Para tentar superar uma parte delas, resolveu-se desenvolver um trabalho de ensino voltado à História Local. A valorização de aspectos relacionados à realidade do aluno e, por sua vez, à uma educação voltada à valorização da memória local e do patrimônio histórico é um recurso do qual desejamos apropriar para tentar alcançar a aprendizagem significativa, tão valorizada por Ausubel, e que se ancora em conceitos relevantes (conceitos que o aluno assimila e que se relacionam a coisas importantes para ele no seu cotidiano).

Na fase em que nos encontramos, estamos debatendo e analisando as melhores alternativas para trabalhar o tema “história local” na sala de aula, em cad etapa do ciclo. As reuniões com as professoras estão correndo mensalmente, devido ao pouco tempo que elas desce e das obrigações que possuem fora da escola – todas são casadas. No segundo semestre de 2002 (agosto) iremos dar início a uma ação mais direta, unindo teoria e prática. O papel do professor de historia, aqui, é o de orientador. Ele fornece ao professor das primeiras séries as informações que ele necessita para elaborar suas aulas. Ao mesmo tempo, ocorre um rico intercâmbio entre ambos, uma vez que professores que trabalham com crianças menores são capazes de desenvolver trabalhos de uma riqueza sem par. São criativos e possuem uma desenvoltura espetacular, que rompe com o academicismo que em muitos casos impede o professor de alcançar o aluno.

A assimilação de conceitos e elaboração de idéias, vinculadas à realidade do estudante, motivam e facilitam o processo de aprendizagem. A escola, ao promover a interação entre história, realidade social e patrimônio cultural colabora para que a comunidade possa a descobrir o significado da memória. O professor e a escola pública, excepcionalmente do Ensino Fundamental são o canais através dos quais esse diálogo e essa descoberta devem se processar.
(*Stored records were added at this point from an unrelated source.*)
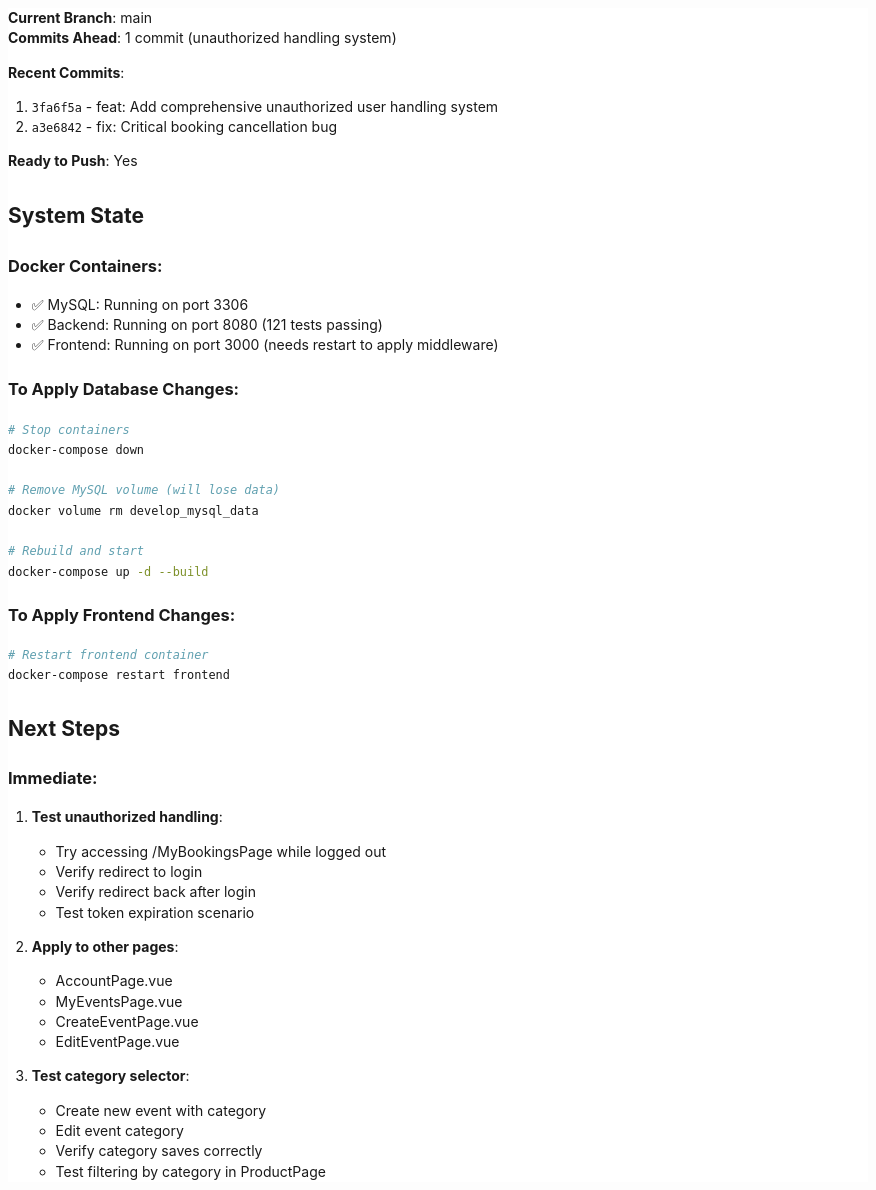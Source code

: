 **Current Branch**: main  
**Commits Ahead**: 1 commit (unauthorized handling system)

**Recent Commits**:
1. `3fa6f5a` - feat: Add comprehensive unauthorized user handling system
2. `a3e6842` - fix: Critical booking cancellation bug

**Ready to Push**: Yes

## System State

### Docker Containers:
- ✅ MySQL: Running on port 3306
- ✅ Backend: Running on port 8080 (121 tests passing)
- ✅ Frontend: Running on port 3000 (needs restart to apply middleware)

### To Apply Database Changes:
```bash
# Stop containers
docker-compose down

# Remove MySQL volume (will lose data)
docker volume rm develop_mysql_data

# Rebuild and start
docker-compose up -d --build
```

### To Apply Frontend Changes:
```bash
# Restart frontend container
docker-compose restart frontend
```

## Next Steps

### Immediate:
1. **Test unauthorized handling**:
   - Try accessing /MyBookingsPage while logged out
   - Verify redirect to login
   - Verify redirect back after login
   - Test token expiration scenario

2. **Apply to other pages**:
   - AccountPage.vue
   - MyEventsPage.vue
   - CreateEventPage.vue
   - EditEventPage.vue

3. **Test category selector**:
   - Create new event with category
   - Edit event category
   - Verify category saves correctly
   - Test filtering by category in ProductPage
[1] Para Vygotsky, as relações entre o homem e o mundo são mediadas por signos (elementos que reapresentam ou expressam outros objetos, eventos e situações) e instrumentos (elementos externos ao indivíduo, voltados para fora dele, cuja função é provocar mudanças mos objetos, controlar os processos da natureza). O signo é uma marca externa que auxilia o homem em tarefas que exigem memória ou atenção. A memória mediada por signos é mais poderosa que a memória não mediada – o sistema de signos é uma espécie de código para decifração do mundo. Vygotsky foi influenciado pelas idéias marxistas, especialmente pelo materialismo histórico. OLIVEIRA, Marta Kohl, Vygostsky e o processo de formação de conceitos. In_ Piaget, Vygotsky e Wallon – Teorias Psicogenéticas em discussão. Summus Editorial, 1992
[2] Para que esta aprendizagem ocorra é necessário que os conceitos relevantes e inclusivos estejam adequadamente claros e disponíveis na estrutura cognitiva do indivíduo, funcionando como pontos de ancoragem chamados de subsunçores, para as novas idéias e conceitos, que interagem com conceitos relevantes e inclusivos, sendo eles assimilados. Aquilo que a criança já sabe deve ajuda-la a assimilar novos conceitos, portanto, deve-se explorar a experiência pessoal de cada uma delas, ponto em torno do qual deve orbitar o processo de ensino-aprendizagem. BALDISSERA, José Alberto. O livro didático de história: uma visão crítica. 4a Edição. Ver. _ Porto Alegre. Evangraf, 1994.
[3] o citado livro é: LUCCI, Ellan Atabi. Viver e aprender:história /geografia. 1a série _ 2a ed. – são Paulo: saraiva, 2000.
[4] a professora Sheyla Fontes (31) é formada em pedagogia e trabalha com alfabetização de crianças no turno vespertino da Escola Municipal Judith Lintz Guedes Machado.